- [Task details] Once you find the line containing "to the coordinates" in the data below, copy it and each following line exactly, up to and including the line containing "In fact the", and nothing else.

- [Dataset entries]
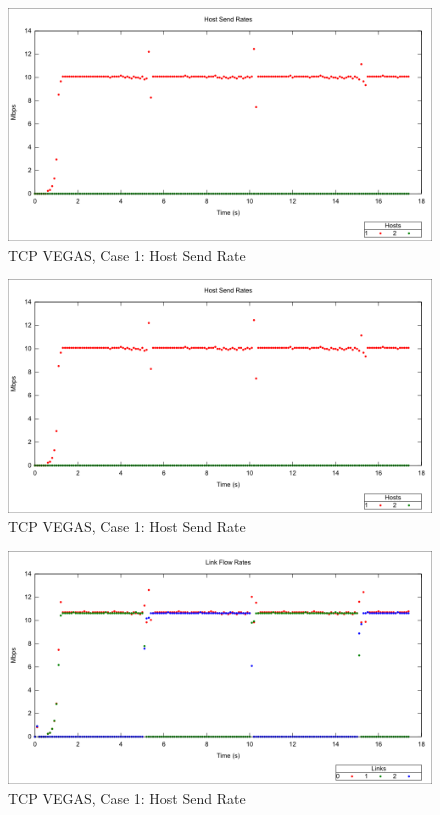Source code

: \begin{figure}[htbp]
    \centering
    \includegraphics[width=\textwidth]{vegas1/Host_Send.png}
    \caption{TCP VEGAS, Case 1: Host Send Rate}
\end{figure}

\begin{figure}[htbp]
    \centering
    \includegraphics[width=\textwidth]{vegas1/Host_Send.png}
    \caption{TCP VEGAS, Case 1: Host Send Rate}
\end{figure}


\begin{figure}[htbp]
    \centering
    \includegraphics[width=\textwidth]{vegas1/Link_Flow_Rate.png}
    \caption{TCP VEGAS, Case 1: Host Send Rate}
\end{figure}

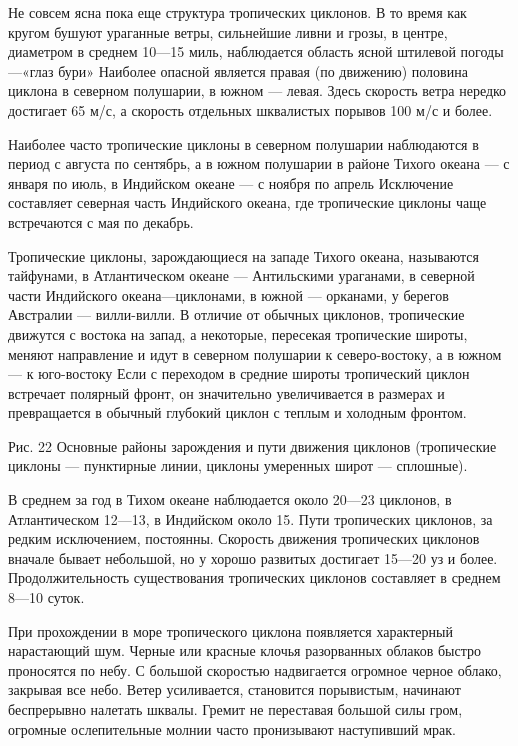 Не совсем ясна пока еще структура тропических циклонов. В то время как кругом бушуют ураганные ветры, сильнейшие ливни и грозы, в центре, диаметром в среднем 10—15 миль, наблюдается область ясной штилевой погоды—«глаз бури» Наиболее опасной является правая (по движению) половина циклона в северном полушарии, в южном — левая. Здесь скорость ветра нередко достигает 65 м/с, а скорость отдельных шквалистых порывов 100 м/с и более.

Наиболее часто тропические циклоны в северном полушарии наблюдаются в период с августа по сентябрь, а в южном полушарии в районе Тихого океана — с января по июль, в Индийском океане — с ноября по апрель Исключение составляет северная часть Индийского океана, где тропические циклоны чаще встречаются с мая по декабрь.

Тропические циклоны, зарождающиеся на западе Тихого океана, называются тайфунами, в Атлантическом океане — Антильскими ураганами, в северной части Индийского океана—циклонами, в южной — орканами, у берегов Австралии — вилли-вилли. В отличие от обычных циклонов, тропические движутся с востока на запад, а некоторые, пересекая тропические широты, меняют направление и идут в северном полушарии к северо-востоку, а в южном — к юго-востоку Если с переходом в средние широты тропический циклон встречает полярный фронт, он значительно увеличивается в размерах и превращается в обычный глубокий циклон с теплым и холодным фронтом.


Рис. 22 Основные районы зарождения и пути движения циклонов
(тропические циклоны --- пунктирные линии, циклоны умеренных широт --- сплошные).

В среднем за год в Тихом океане наблюдается около 20—23 циклонов, в Атлантическом 12—13, в Индийском около 15. Пути тропических циклонов, за редким исключением, постоянны. Скорость движения тропических циклонов вначале бывает небольшой, но у хорошо развитых достигает 15—20 уз и более. Продолжительность существования тропических циклонов составляет в среднем 8—10 суток.

При прохождении в море тропического циклона появляется характерный нарастающий шум. Черные или красные клочья разорванных облаков быстро проносятся по небу. С большой скоростью надвигается огромное черное облако, закрывая все небо. Ветер усиливается, становится порывистым, начинают беспрерывно налетать шквалы. Гремит не переставая большой силы гром, огромные ослепительные молнии часто пронизывают наступивший мрак.

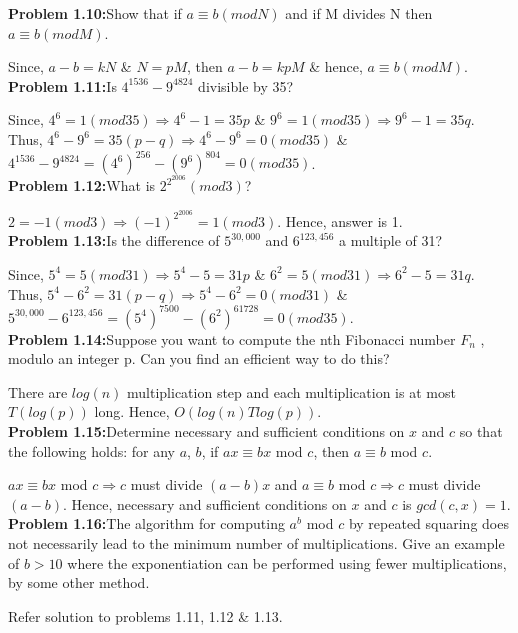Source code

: \documentclass[11pt]{article}
\begin{document}
	\textbf{Problem 1.10:}Show that if $a \equiv b (mod N)$ and if M divides N then $a \equiv b (mod M)$.
	
	Since, $a - b = kN$ \& $N = pM$, then $a - b = kpM$ \& hence, $a \equiv b (mod M)$.\\
	
	\textbf{Problem 1.11:}Is $4^{1536} - 9^{4824}$ divisible by 35?
	
	Since, $4^6 = 1 (mod 35) \Rightarrow 4^6 - 1 = 35p$ \& $9^6 = 1 (mod 35) \Rightarrow 9^6 - 1 = 35q$. Thus, $4^6 - 9^6 = 35(p-q) \Rightarrow 4^6 - 9^6 = 0(mod 35)$ \& $4^{1536} - 9^{4824} = (4^6)^{256} - (9^6)^{804} = 0(mod 35)$.\\
	
	\textbf{Problem 1.12:}What is $2^{2^{2006}}(mod 3)$?
	
	$2 = -1 (mod 3) \Rightarrow (-1)^{2^{2006}} = 1 (mod 3)$. Hence, answer is 1.\\
	
	\textbf{Problem 1.13:}Is the difference of $5^{30,000}$ and $6^{123,456}$ a multiple of 31?
	
	Since, $5^4 = 5 (mod 31) \Rightarrow 5^4 - 5 = 31p$ \& $6^2 = 5 (mod 31) \Rightarrow 6^2 - 5 = 31q$. Thus, $5^4 - 6^2 = 31(p-q) \Rightarrow 5^4 - 6^2 = 0(mod 31)$ \& $5^{30,000} - 6^{123,456} = (5^4)^{7500} - (6^2)^{61728} = 0(mod 35)$.\\
		
	\textbf{Problem 1.14:}Suppose you want to compute the nth Fibonacci number $F_n$ , modulo an integer p. Can you find an efficient way to do this?
	
	There are $log(n)$ multiplication step and each multiplication is at most $T(log(p))$ long. Hence, $O(log(n)Tlog(p))$.\\
	
	\textbf{Problem 1.15:}Determine necessary and sufficient conditions on $x$ and $c$ so that the following holds: for any $a$, $b$, if $ax \equiv bx$ mod $c$, then $a \equiv b$ mod $c$.
	
	$ax \equiv bx$ mod $c \Rightarrow c$ must divide $(a-b)x$ and $a \equiv b$ mod $c \Rightarrow c$ must divide $(a-b)$. Hence, necessary and sufficient conditions on  $x$ and $c$ is $gcd(c,x) = 1$.\\
	
	\textbf{Problem 1.16:}The algorithm for computing $a^b$ mod $c$ by repeated squaring does not necessarily
	lead to the minimum number of multiplications. Give an example of $b > 10$	where the exponentiation can be performed using fewer multiplications, by some other method.
	
	Refer solution to problems 1.11, 1.12 \& 1.13.\\
	
	

	
\end{document}

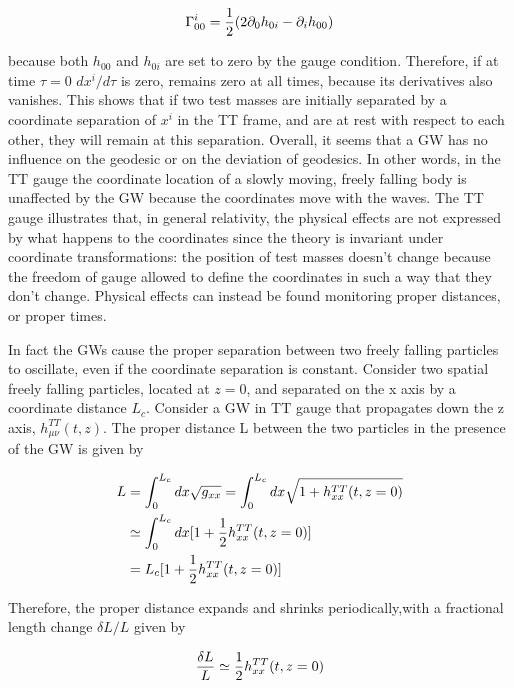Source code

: \documentclass[binding=0.6cm, LaM]{sapthesis}
\begin{document}
		\begin{equation}
		\Gamma^i_{00} = {1 \over {2}}(2\partial_{0}h_{0i} - \partial_i h_{00})
		\end{equation}

	because both $h_{00}$ and $h_{0i}$ are set to zero by the gauge condition. 
	Therefore, if at time $\tau = 0$ $dx^i/d\tau$ is zero, remains zero at all times, 
	because its derivatives also vanishes.
	This shows that if two test masses are initially separated by a coordinate separation of $x^i$ in the TT frame, 
	and are at rest with respect to each other, they will remain at this separation.
	Overall, it seems that a GW has no influence on the geodesic or on the deviation of geodesics.
	In other words, in the TT gauge the coordinate location of a slowly moving, freely falling body is unaffected 
	by the GW because the coordinates move with the waves.
	The TT gauge illustrates that, in general relativity, the physical effects are not expressed by what happens 
	to the coordinates since the theory is invariant under coordinate transformations:
	the position of test masses doesn't change because the freedom of gauge allowed to define the coordinates 
	in such a way that they don't change.
	Physical effects can instead be found monitoring proper distances, or proper times.

	In fact the GWs cause the proper separation between two freely falling particles to oscillate, 
	even if the coordinate separation is constant. Consider two spatial freely falling particles, 
	located at $z = 0$, and separated on the x axis by a coordinate distance $L_c$. 
	Consider a GW in TT gauge that propagates down the z axis, $h^{TT}_{\mu\nu}(t,z)$. 
	The proper distance L between the two particles in the presence of the GW is given by

		\begin{align}
		L & = \int^{L_c}_{0}{dx\sqrt{g_{xx}}} = \int^{L_c}_{0}dx\sqrt{1 + h^{TT}_{xx}(t,z=0)} \\
		& \simeq \int^{L_c}_{0}{dx[1 + {1 \over 2}h^{TT}_{xx}(t,z=0)]} \\
		&= L_c[1 + {1 \over 2}h^{TT}_{xx}(t,z=0)]
		\end{align}

	Therefore, the proper distance expands and shrinks periodically,with a fractional length change $\delta L/L$ given by

		\begin{equation}
		{{\delta L}\over{L}} \simeq {1 \over 2} h_{xx}^{TT}(t,z=0)
		\end{equation}
\end{document}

- [Problem solution]
	to the coordinates since the theory is invariant under coordinate transformations:
	the position of test masses doesn't change because the freedom of gauge allowed to define the coordinates 
	in such a way that they don't change.
	Physical effects can instead be found monitoring proper distances, or proper times.

	In fact the GWs cause the proper separation between two freely falling particles to oscillate, 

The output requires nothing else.